**SOURCE INFORMATION**
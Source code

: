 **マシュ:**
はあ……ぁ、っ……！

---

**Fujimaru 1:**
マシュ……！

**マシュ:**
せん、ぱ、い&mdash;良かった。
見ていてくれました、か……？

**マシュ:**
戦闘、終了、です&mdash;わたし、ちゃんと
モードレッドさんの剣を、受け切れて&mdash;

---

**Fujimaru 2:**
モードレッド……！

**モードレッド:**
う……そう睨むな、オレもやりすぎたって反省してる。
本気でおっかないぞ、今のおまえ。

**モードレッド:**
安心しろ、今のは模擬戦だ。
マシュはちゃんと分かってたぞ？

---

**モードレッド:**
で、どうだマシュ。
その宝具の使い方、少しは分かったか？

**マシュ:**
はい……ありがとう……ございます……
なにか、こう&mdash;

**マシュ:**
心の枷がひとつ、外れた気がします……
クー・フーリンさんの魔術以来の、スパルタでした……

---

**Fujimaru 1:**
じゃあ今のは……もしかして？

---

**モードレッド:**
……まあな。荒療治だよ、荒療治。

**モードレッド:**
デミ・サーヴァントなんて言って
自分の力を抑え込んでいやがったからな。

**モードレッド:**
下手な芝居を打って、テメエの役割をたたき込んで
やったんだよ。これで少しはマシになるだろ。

**WHAT TO WORK ON**
Determine the number of lines in the preceding data that contain the word "mdash". Reply with that number only.

**PROBLEM SOLUTION**
4